▸ **PROBLEM STATEMENT**:
Return every line of the data below that includes the string "Sobald".

▸ **PROVIDED RECORDS**:
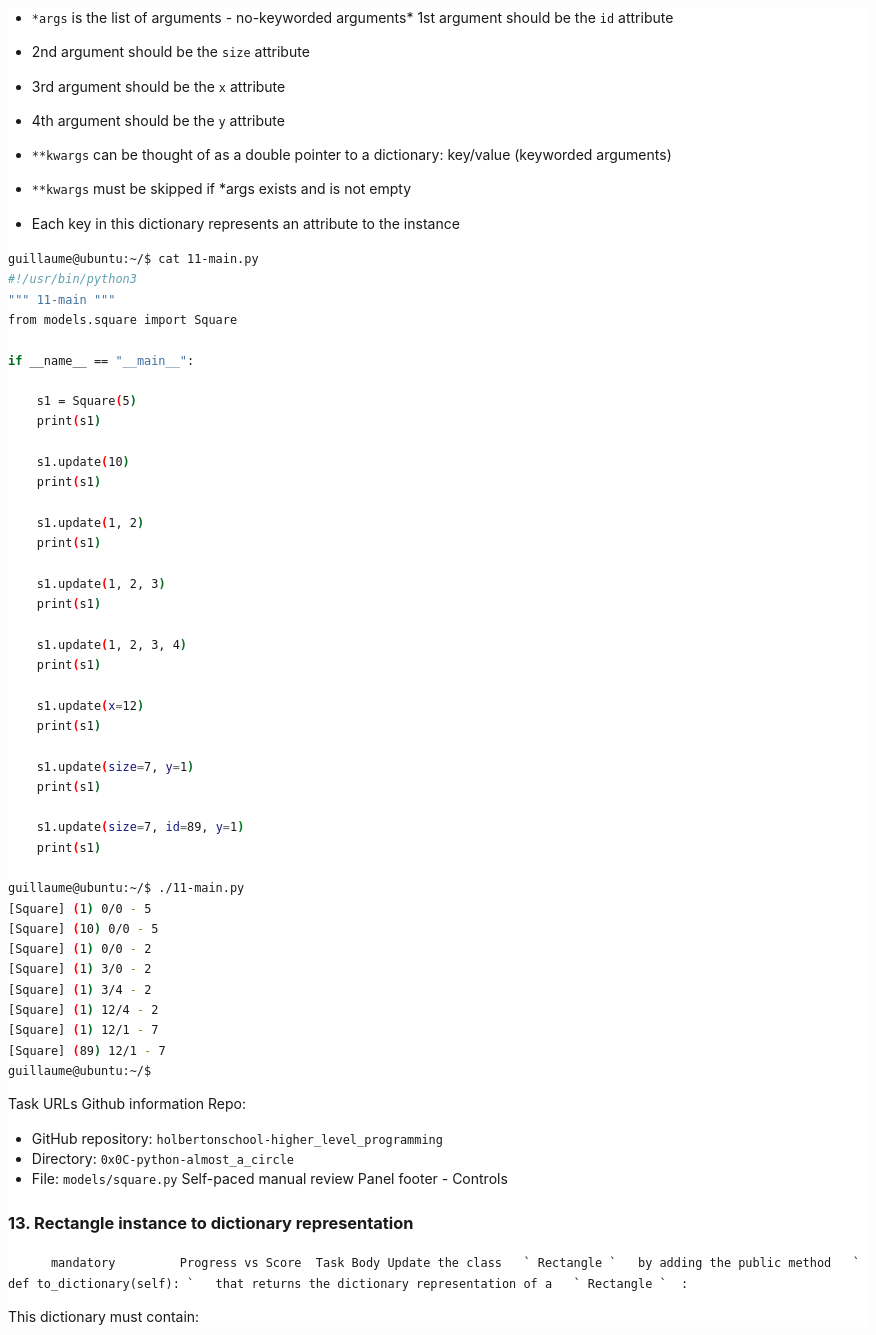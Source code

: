 *  ` *args `  is the list of arguments - no-keyworded arguments* 1st argument should be the  ` id `  attribute
* 2nd argument should be the  ` size `  attribute
* 3rd argument should be the  ` x `  attribute
* 4th argument should be the  ` y `  attribute

*  ` **kwargs `  can be thought of as a double pointer to a dictionary: key/value (keyworded arguments)
*  ` **kwargs `  must be skipped if *args exists and is not empty
* Each key in this dictionary represents an attribute to the instance
```bash
guillaume@ubuntu:~/$ cat 11-main.py
#!/usr/bin/python3
""" 11-main """
from models.square import Square

if __name__ == "__main__":

    s1 = Square(5)
    print(s1)

    s1.update(10)
    print(s1)

    s1.update(1, 2)
    print(s1)

    s1.update(1, 2, 3)
    print(s1)

    s1.update(1, 2, 3, 4)
    print(s1)

    s1.update(x=12)
    print(s1)

    s1.update(size=7, y=1)
    print(s1)

    s1.update(size=7, id=89, y=1)
    print(s1)

guillaume@ubuntu:~/$ ./11-main.py
[Square] (1) 0/0 - 5
[Square] (10) 0/0 - 5
[Square] (1) 0/0 - 2
[Square] (1) 3/0 - 2
[Square] (1) 3/4 - 2
[Square] (1) 12/4 - 2
[Square] (1) 12/1 - 7
[Square] (89) 12/1 - 7
guillaume@ubuntu:~/$ 

```
 Task URLs  Github information Repo:
* GitHub repository:  ` holbertonschool-higher_level_programming ` 
* Directory:  ` 0x0C-python-almost_a_circle ` 
* File:  ` models/square.py ` 
 Self-paced manual review  Panel footer - Controls 
### 13. Rectangle instance to dictionary representation
          mandatory         Progress vs Score  Task Body Update the class   ` Rectangle `   by adding the public method   ` def to_dictionary(self): `   that returns the dictionary representation of a   ` Rectangle `  :
This dictionary must contain:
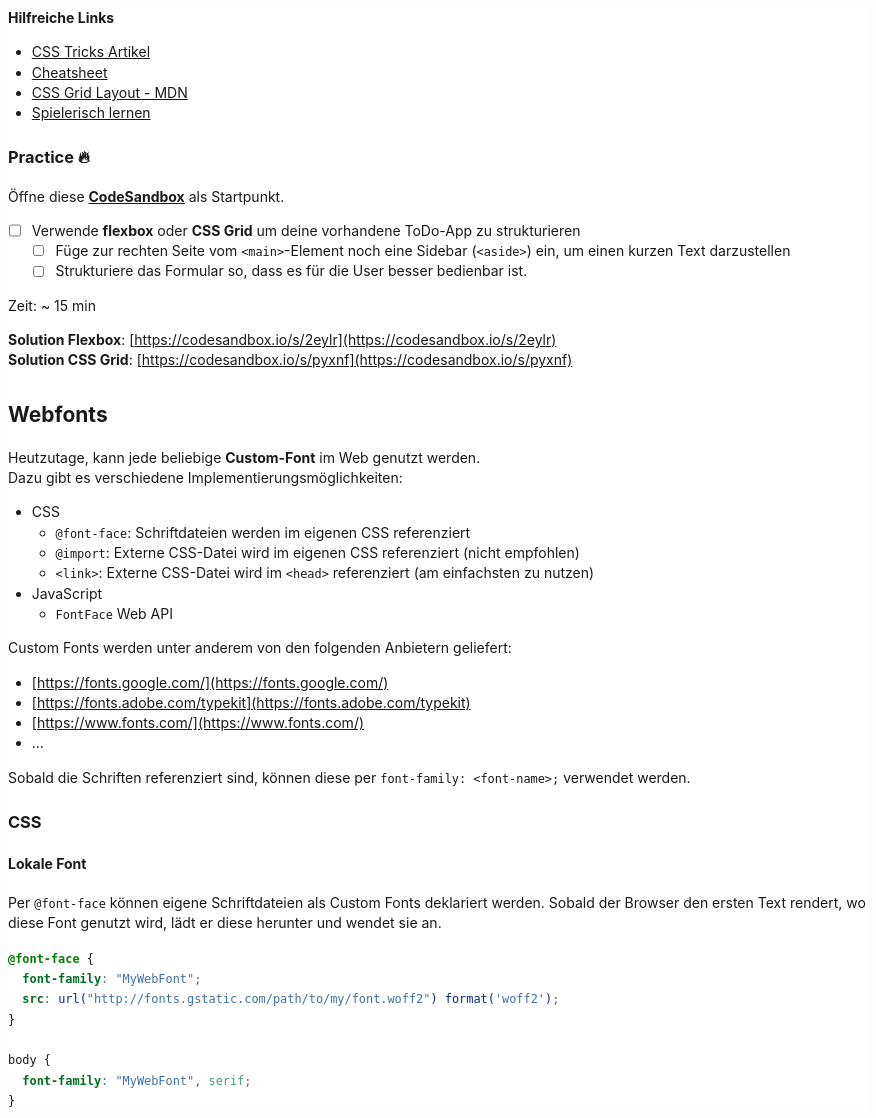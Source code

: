 **Hilfreiche Links**

* [CSS Tricks Artikel](https://css-tricks.com/snippets/css/complete-guide-grid/)
* [Cheatsheet](http://grid.malven.co/)
* [CSS Grid Layout - MDN](https://developer.mozilla.org/en-US/docs/Web/CSS/CSS_Grid_Layout)
* [Spielerisch lernen](https://cssgridgarden.com/)

### Practice 🔥

Öffne diese [**CodeSandbox**](https://codesandbox.io/s/bnydy) als Startpunkt.

- [ ] Verwende **flexbox** oder **CSS Grid** um deine vorhandene ToDo-App zu strukturieren
  - [ ] Füge zur rechten Seite vom `<main>`-Element noch eine Sidebar (`<aside>`) ein, um einen kurzen Text darzustellen
  - [ ] Strukturiere das Formular so, dass es für die User besser bedienbar ist.

Zeit: ~ 15 min

**Solution Flexbox**: [https://codesandbox.io/s/2eylr](https://codesandbox.io/s/2eylr)  
**Solution CSS Grid**: [https://codesandbox.io/s/pyxnf](https://codesandbox.io/s/pyxnf)

## Webfonts

Heutzutage, kann jede beliebige **Custom-Font** im Web genutzt werden.  
Dazu gibt es verschiedene Implementierungsmöglichkeiten:

* CSS
  * `@font-face`: Schriftdateien werden im eigenen CSS referenziert
  * `@import`: Externe CSS-Datei wird im eigenen CSS referenziert (nicht empfohlen)
  * `<link>`: Externe CSS-Datei wird im `<head>` referenziert (am einfachsten zu nutzen)
* JavaScript
  * `FontFace` Web API

Custom Fonts werden unter anderem von den folgenden Anbietern geliefert:

* [https://fonts.google.com/](https://fonts.google.com/)
* [https://fonts.adobe.com/typekit](https://fonts.adobe.com/typekit)
* [https://www.fonts.com/](https://www.fonts.com/)
* ...

Sobald die Schriften referenziert sind, können diese per `font-family: <font-name>;` verwendet werden.

### CSS

#### Lokale Font

Per `@font-face` können eigene Schriftdateien als Custom Fonts deklariert werden.
Sobald der Browser den ersten Text rendert, wo diese Font genutzt wird, lädt er diese herunter und wendet sie an.

```css
@font-face {
  font-family: "MyWebFont";
  src: url("http://fonts.gstatic.com/path/to/my/font.woff2") format('woff2');
}

body {
  font-family: "MyWebFont", serif;
}
```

▸ **EXERCISE OUTPUT**:
Sobald die Schriften referenziert sind, können diese per `font-family: <font-name>;` verwendet werden.
Sobald der Browser den ersten Text rendert, wo diese Font genutzt wird, lädt er diese herunter und wendet sie an.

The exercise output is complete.